Diarmaid MacCulloch is a Fellow of St. Cross College, Oxford, a Fellow of the British Academy and professor of the History of the Church at Oxford University. A leading church historian, he won the 2010 Cundill Prize in History for his book, A History of Christianity: the First Three Thousand Years. Prof. MacCulloch, who was recently knighted in recognition of his services to scholarship, will deliver a lecture titled: Christianity and Islam: Way-Stations on a Journey on Monday, Feb. 13 at 4 p.m. at the McGill Faculty Club.
What did you learn about Christianity that was most surprising to you and that you did not know before you began writing your book “A History of Christianity: The First Three Thousand Years”?

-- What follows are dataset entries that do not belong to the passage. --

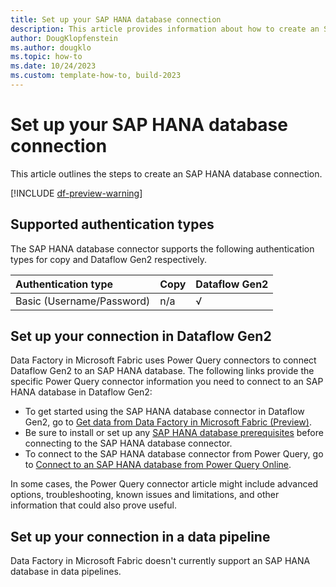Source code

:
 ```yaml
---
title: Set up your SAP HANA database connection
description: This article provides information about how to create an SAP HANA database connection in Microsoft Fabric.
author: DougKlopfenstein
ms.author: dougklo
ms.topic: how-to
ms.date: 10/24/2023
ms.custom: template-how-to, build-2023
---
```


# Set up your SAP HANA database connection

This article outlines the steps to create an SAP HANA database connection.

[!INCLUDE [df-preview-warning](includes/data-factory-preview-warning.md)]

## Supported authentication types

The SAP HANA database connector supports the following authentication types for copy and Dataflow Gen2 respectively.  

|Authentication type |Copy |Dataflow Gen2 |
|:---|:---|:---|
|Basic (Username/Password)| n/a | √ |

## Set up your connection in Dataflow Gen2

Data Factory in Microsoft Fabric uses Power Query connectors to connect Dataflow Gen2 to an SAP HANA database. The following links provide the specific Power Query connector information you need to connect to an SAP HANA database in Dataflow Gen2:

- To get started using the SAP HANA database connector in Dataflow Gen2, go to [Get data from Data Factory in Microsoft Fabric (Preview)](/power-query/where-to-get-data#get-data-from-data-factory-in-microsoft-fabric-preview).
- Be sure to install or set up any [SAP HANA database prerequisites](/power-query/connectors/sap-hana/overview#prerequisitess) before connecting to the SAP HANA database connector.
- To connect to the SAP HANA database connector from Power Query, go to [Connect to an SAP HANA database from Power Query Online](/power-query/connectors/sap-hana/overview#connect-to-an-sap-hana-database-from-power-query-online).

In some cases, the Power Query connector article might include advanced options, troubleshooting, known issues and limitations, and other information that could also prove useful.

## Set up your connection in a data pipeline

Data Factory in Microsoft Fabric doesn't currently support an SAP HANA database in data pipelines.
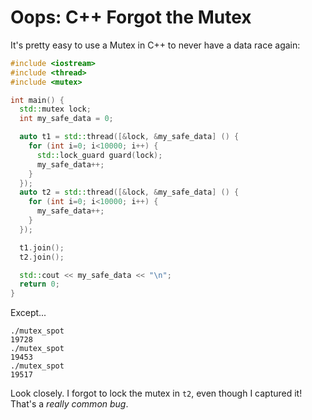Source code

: # Oops: C++ Forgot the Mutex

It's pretty easy to use a Mutex in C++ to never have a data race again:

```cpp
#include <iostream>
#include <thread>
#include <mutex>

int main() {
  std::mutex lock;
  int my_safe_data = 0;

  auto t1 = std::thread([&lock, &my_safe_data] () {
    for (int i=0; i<10000; i++) {
      std::lock_guard guard(lock);
      my_safe_data++;
    }
  });
  auto t2 = std::thread([&lock, &my_safe_data] () {
    for (int i=0; i<10000; i++) {
      my_safe_data++;
    }
  });

  t1.join();
  t2.join();

  std::cout << my_safe_data << "\n";
  return 0;
}
```

Except...

```
./mutex_spot 
19728
./mutex_spot 
19453
./mutex_spot 
19517
```

Look closely. I forgot to lock the mutex in `t2`, even though I captured it! That's a *really common bug*.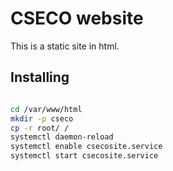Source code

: # CSECO website

This is a static site in html.

## Installing

```bash

cd /var/www/html
mkdir -p cseco
cp -r root/ /
systemctl daemon-reload
systemctl enable csecosite.service
systemctl start csecosite.service
```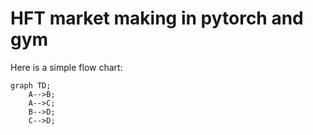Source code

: # HFT market making in pytorch and gym


Here is a simple flow chart:

```mermaid
graph TD;
    A-->B;
    A-->C;
    B-->D;
    C-->D;
```

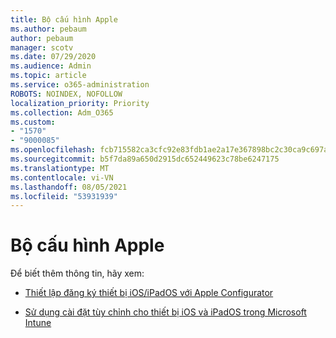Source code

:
 ```yaml
---
title: Bộ cấu hình Apple
ms.author: pebaum
author: pebaum
manager: scotv
ms.date: 07/29/2020
ms.audience: Admin
ms.topic: article
ms.service: o365-administration
ROBOTS: NOINDEX, NOFOLLOW
localization_priority: Priority
ms.collection: Adm_O365
ms.custom:
- "1570"
- "9000085"
ms.openlocfilehash: fcb715582ca3cfc92e83fdb1ae2a17e367898bc2c30ca9c697a5186444a7fa0b
ms.sourcegitcommit: b5f7da89a650d2915dc652449623c78be6247175
ms.translationtype: MT
ms.contentlocale: vi-VN
ms.lasthandoff: 08/05/2021
ms.locfileid: "53931939"
---
```

# <a name="apple-configurator"></a>Bộ cấu hình Apple

Để biết thêm thông tin, hãy xem: 

- [Thiết lập đăng ký thiết bị iOS/iPadOS với Apple Configurator](https://docs.microsoft.com/intune/apple-configurator-enroll-ios)

- [Sử dụng cài đặt tùy chỉnh cho thiết bị iOS và iPadOS trong Microsoft Intune](https://docs.microsoft.com/intune/custom-settings-ios)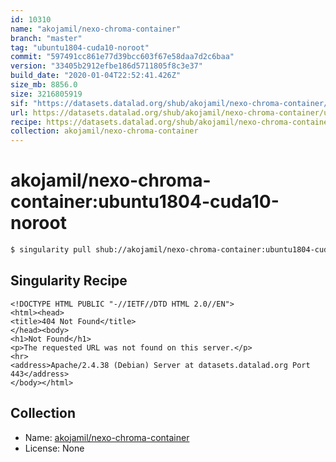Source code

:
 ```yaml
---
id: 10310
name: "akojamil/nexo-chroma-container"
branch: "master"
tag: "ubuntu1804-cuda10-noroot"
commit: "597491cc861e77d39bcc603f67e58daa7d2c6baa"
version: "33405b2912efbe186d5711805f8c3e37"
build_date: "2020-01-04T22:52:41.426Z"
size_mb: 8856.0
size: 3216805919
sif: "https://datasets.datalad.org/shub/akojamil/nexo-chroma-container/ubuntu1804-cuda10-noroot/2020-01-04-597491cc-33405b29/33405b2912efbe186d5711805f8c3e37.sif"
url: https://datasets.datalad.org/shub/akojamil/nexo-chroma-container/ubuntu1804-cuda10-noroot/2020-01-04-597491cc-33405b29/
recipe: https://datasets.datalad.org/shub/akojamil/nexo-chroma-container/ubuntu1804-cuda10-noroot/2020-01-04-597491cc-33405b29/Singularity
collection: akojamil/nexo-chroma-container
---
```


# akojamil/nexo-chroma-container:ubuntu1804-cuda10-noroot

```bash
$ singularity pull shub://akojamil/nexo-chroma-container:ubuntu1804-cuda10-noroot
```

## Singularity Recipe

```singularity
<!DOCTYPE HTML PUBLIC "-//IETF//DTD HTML 2.0//EN">
<html><head>
<title>404 Not Found</title>
</head><body>
<h1>Not Found</h1>
<p>The requested URL was not found on this server.</p>
<hr>
<address>Apache/2.4.38 (Debian) Server at datasets.datalad.org Port 443</address>
</body></html>
```

## Collection

 - Name: [akojamil/nexo-chroma-container](https://github.com/akojamil/nexo-chroma-container)
 - License: None

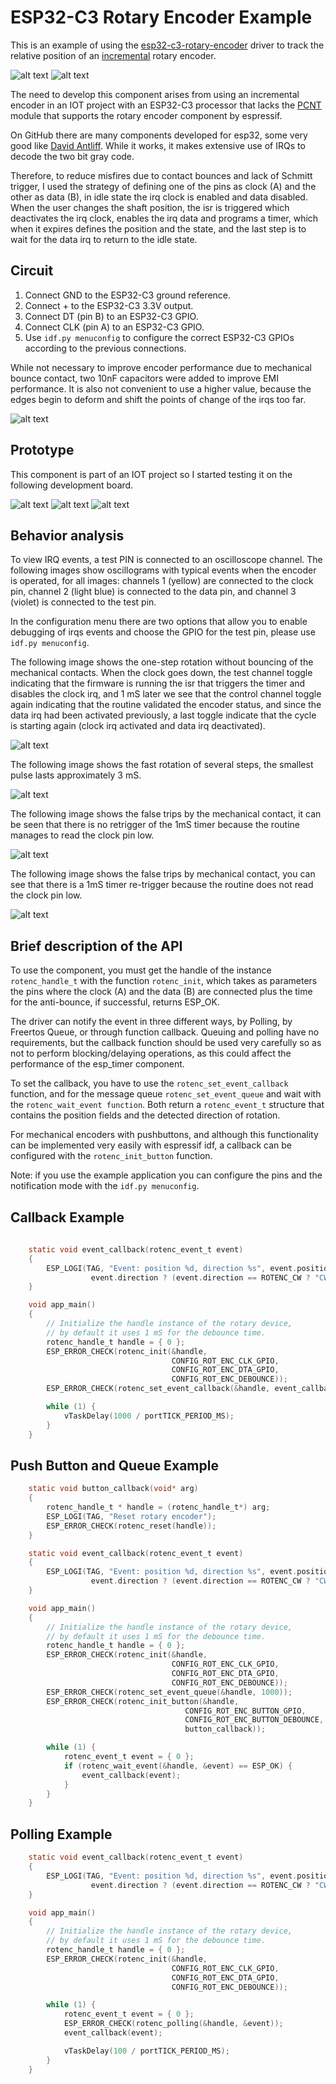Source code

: # ESP32-C3 Rotary Encoder Example

This is an example of using the [esp32-c3-rotary-encoder](https://github.com/) driver to track the relative position of an [incremental](https://tech.alpsalpine.com/prod/e/html/encoder/incremental/ec11/ec11_list.html) rotary encoder.

![alt text](images/EC11B202440M.png)
![alt text](images/ky04-20.png)

The need to develop this component arises from using an incremental encoder in an IOT project with an ESP32-C3 processor that lacks the [PCNT](https://github.com/espressif/esp-idf/tree/73db142/examples/peripherals/pcnt/rotary_encoder) module that supports the rotary encoder component by espressif.

On GitHub there are many components developed for esp32, some very good like [David Antliff](https://github.com/DavidAntliff/esp32-rotary-encoder-example). While it works, it makes extensive use of IRQs to decode the two bit gray code. 

Therefore, to reduce misfires due to contact bounces and lack of Schmitt trigger, I used the strategy of defining one of the pins as clock (A) and the other as data (B), in idle state the irq clock is enabled and data disabled. When the user changes the shaft position, the isr is triggered which deactivates the irq clock, enables the irq data and programs a timer, which when it expires defines the position and the state, and the last step is to wait for the data irq to return to the idle state.

## Circuit

1. Connect GND to the ESP32-C3 ground reference.
2. Connect + to the ESP32-C3 3.3V output.
3. Connect DT (pin B) to an ESP32-C3 GPIO.
4. Connect CLK (pin A) to an ESP32-C3 GPIO.
5. Use `idf.py menuconfig` to configure the correct ESP32-C3 GPIOs according to the previous connections.

While not necessary to improve encoder performance due to mechanical bounce contact, two 10nF capacitors were added to improve EMI performance. It is also not convenient to use a higher value, because the edges begin to deform and shift the points of change of the irqs too far.

![alt text](images/Schematic.png)

## Prototype 
This component is part of an IOT project so I started testing it on the following development board.

![alt text](images/pcb_proto_1.png)
![alt text](images/pcb_proto_2.png)
![alt text](images/pcb_proto_3.png)

## Behavior analysis
To view IRQ events, a test PIN is connected to an oscilloscope channel.
The following images show oscillograms with typical events when the encoder is operated, for all images: channels 1 (yellow) are connected to the clock pin, channel 2 (light blue) is connected to the data pin, and channel 3 (violet) is connected to the test pin.

In the configuration menu there are two options that allow you to enable debugging of irqs events and choose the GPIO for the test pin, please use `idf.py menuconfig`.

The following image shows the one-step rotation without bouncing of the mechanical contacts.
When the clock goes down, the test channel toggle indicating that the firmware is running the isr that triggers the timer and disables the clock irq, and 1 mS later we see that the control channel toggle again indicating that the routine validated the encoder status, and since the data irq had been activated previously, a last toggle indicate that the cycle is starting again (clock irq activated and data irq deactivated).

![alt text](images/TEK_one_step_ok.png)

The following image shows the fast rotation of several steps, the smallest pulse lasts approximately 3 mS.

![alt text](images/TEK_fast_steps_ok.png)

The following image shows the false trips by the mechanical contact, it can be seen that there is no retrigger of the 1mS timer because the routine manages to read the clock pin low.

![alt text](images/TEK_bounce_1ms.png)

The following image shows the false trips by mechanical contact, you can see that there is a 1mS timer re-trigger because the routine does not read the clock pin low.

![alt text](images/TEK_timer.png)

## Brief description of the API
To use the component, you must get the handle of the instance `rotenc_handle_t` with the function `rotenc_init`, which takes as parameters the pins where the clock (A) and the data (B) are connected plus the time for the anti-bounce, if successful, returns ESP_OK.

The driver can notify the event in three different ways, by Polling, by Freertos Queue, or through function callback. Queuing and polling have no requirements, but the callback function should be used very carefully so as not to perform blocking/delaying operations, as this could affect the performance of the esp_timer component.

To set the callback, you have to use the `rotenc_set_event_callback` function, and for the message queue `rotenc_set_event_queue` and wait with the `rotenc_wait_event function`. Both return a `rotenc_event_t` structure that contains the position fields and the detected direction of rotation.

For mechanical encoders with pushbuttons, and although this functionality can be implemented very easily with espressif idf, a callback can be configured with the `rotenc_init_button` function.

Note: if you use the example application you can configure the pins and the notification mode with the `idf.py menuconfig`.

Callback Example
----------------
```c
    
    static void event_callback(rotenc_event_t event)
    {
        ESP_LOGI(TAG, "Event: position %d, direction %s", event.position,
                  event.direction ? (event.direction == ROTENC_CW ? "CW" : "CCW") : "NOT_SET")  ;
    }

    void app_main()
    {
        // Initialize the handle instance of the rotary device, 
        // by default it uses 1 mS for the debounce time.
        rotenc_handle_t handle = { 0 };
        ESP_ERROR_CHECK(rotenc_init(&handle, 
                                    CONFIG_ROT_ENC_CLK_GPIO, 
                                    CONFIG_ROT_ENC_DTA_GPIO, 
                                    CONFIG_ROT_ENC_DEBOUNCE));
        ESP_ERROR_CHECK(rotenc_set_event_callback(&handle, event_callback));

        while (1) {
            vTaskDelay(1000 / portTICK_PERIOD_MS);
        }
    }
```

Push Button and Queue Example
-----------------------------
```c
    static void button_callback(void* arg)
    {
        rotenc_handle_t * handle = (rotenc_handle_t*) arg;
        ESP_LOGI(TAG, "Reset rotary encoder");
        ESP_ERROR_CHECK(rotenc_reset(handle));
    }

    static void event_callback(rotenc_event_t event)
    {
        ESP_LOGI(TAG, "Event: position %d, direction %s", event.position,
                  event.direction ? (event.direction == ROTENC_CW ? "CW" : "CCW") : "NOT_SET")  ;
    }

    void app_main()
    {
        // Initialize the handle instance of the rotary device, 
        // by default it uses 1 mS for the debounce time.
        rotenc_handle_t handle = { 0 };
        ESP_ERROR_CHECK(rotenc_init(&handle, 
                                    CONFIG_ROT_ENC_CLK_GPIO, 
                                    CONFIG_ROT_ENC_DTA_GPIO, 
                                    CONFIG_ROT_ENC_DEBOUNCE));
        ESP_ERROR_CHECK(rotenc_set_event_queue(&handle, 1000));
        ESP_ERROR_CHECK(rotenc_init_button(&handle, 
                                       CONFIG_ROT_ENC_BUTTON_GPIO, 
                                       CONFIG_ROT_ENC_BUTTON_DEBOUNCE, 
                                       button_callback));

        while (1) {
            rotenc_event_t event = { 0 };
            if (rotenc_wait_event(&handle, &event) == ESP_OK) {
                event_callback(event);
            }
        }
    }
```

Polling Example
----------------
```c
    static void event_callback(rotenc_event_t event)
    {
        ESP_LOGI(TAG, "Event: position %d, direction %s", event.position,
                  event.direction ? (event.direction == ROTENC_CW ? "CW" : "CCW") : "NOT_SET")  ;
    }

    void app_main()
    {
        // Initialize the handle instance of the rotary device, 
        // by default it uses 1 mS for the debounce time.
        rotenc_handle_t handle = { 0 };
        ESP_ERROR_CHECK(rotenc_init(&handle, 
                                    CONFIG_ROT_ENC_CLK_GPIO, 
                                    CONFIG_ROT_ENC_DTA_GPIO, 
                                    CONFIG_ROT_ENC_DEBOUNCE));

        while (1) {
            rotenc_event_t event = { 0 };
            ESP_ERROR_CHECK(rotenc_polling(&handle, &event));
            event_callback(event);

            vTaskDelay(100 / portTICK_PERIOD_MS);
        }
    }
```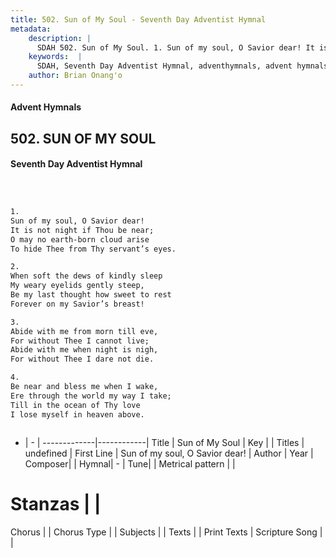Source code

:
 ```yaml
---
title: 502. Sun of My Soul - Seventh Day Adventist Hymnal
metadata:
    description: |
      SDAH 502. Sun of My Soul. 1. Sun of my soul, O Savior dear! It is not night if Thou be near; O may no earth-born cloud arise To hide Thee from Thy servant’s eyes.
    keywords:  |
      SDAH, Seventh Day Adventist Hymnal, adventhymnals, advent hymnals, Sun of My Soul, Sun of my soul, O Savior dear! 
    author: Brian Onang'o
---
```


#### Advent Hymnals
## 502. SUN OF MY SOUL
#### Seventh Day Adventist Hymnal

```txt



1.
Sun of my soul, O Savior dear!
It is not night if Thou be near;
O may no earth-born cloud arise
To hide Thee from Thy servant’s eyes.

2.
When soft the dews of kindly sleep
My weary eyelids gently steep,
Be my last thought how sweet to rest
Forever on my Savior’s breast!

3.
Abide with me from morn till eve,
For without Thee I cannot live;
Abide with me when night is nigh,
For without Thee I dare not die.

4.
Be near and bless me when I wake,
Ere through the world my way I take;
Till in the ocean of Thy love
I lose myself in heaven above.



```

- |   -  |
-------------|------------|
Title | Sun of My Soul |
Key |  |
Titles | undefined |
First Line | Sun of my soul, O Savior dear! |
Author | 
Year | 
Composer|  |
Hymnal|  - |
Tune|  |
Metrical pattern | |
# Stanzas |  |
Chorus |  |
Chorus Type |  |
Subjects |  |
Texts |  |
Print Texts | 
Scripture Song |  |
  
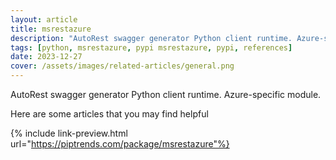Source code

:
 ```yaml
---
layout: article
title: msrestazure
description: "AutoRest swagger generator Python client runtime. Azure-specific module."
tags: [python, msrestazure, pypi msrestazure, pypi, references]
date: 2023-12-27
cover: /assets/images/related-articles/general.png
---
```


AutoRest swagger generator Python client runtime. Azure-specific module.

Here are some articles that you may find helpful

{% include link-preview.html url="https://piptrends.com/package/msrestazure"%}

It was not so much a case of learning something new but taking a new perspective on what the story is and has been. What is a Christian? Catholic; Protestant; Orthodox: these are the identities which steal the headlines among Christian Churches. The Roman Catholic Church is currently the largest Christian Church in the world, with Protestants collectively not far behind, in all their glorious or grumpy variety, from Anglicans to Baptists to Pentecostals. Orthodoxy too is familiar to most people who know anything about Christianity, with its icons, bearded clergy, age-old chant.
But we need to realise that all these modern Christian identities are an unexpected end-result of a very complicated two thousand years of history. We should think of them all as Western Churches – that is, west of Jerusalem. Christianity was in origin, an oriental religion which travelled west to create Catholicism, Protestantism, Orthodoxy. An oriental religion might have been expected to travel east – and that is what indeed it did. It created Churches in Asia and Africa, many of which spoke a language, Syriac, which Jesus Christ would recognise as something like his own – unlike the languages of Western Christians.
And yet they are still there. There are still their descendants in Baghdad – but no thanks to the West. I have been the guests of those Christians from Baghdad, refugees in Damascus, knowing that their fellow-worshippers have been killed in their homeland, helplessly caught up in geopolitics beyond their control, most recently in the Second Gulf War. A Patriarch of the East has forcefully and fiercely urged me to remind Christians of the West of what their neglect has done to Christians of the East. The Republic of Syria, which is now so torn by violence and state repression, has until now been an island of religious tolerance and pluralism in the Middle East – another story ignored in the West. But now throughout the Middle East, there is a real danger that Christianity will become extinct in the land of its birth. There is a tragedy in misunderstanding the history of Christianity; and there is folly in not hearing the voices of descendants of Eastern Christians.
Your book talks about how Christianity has morphed. How do you see this continuing?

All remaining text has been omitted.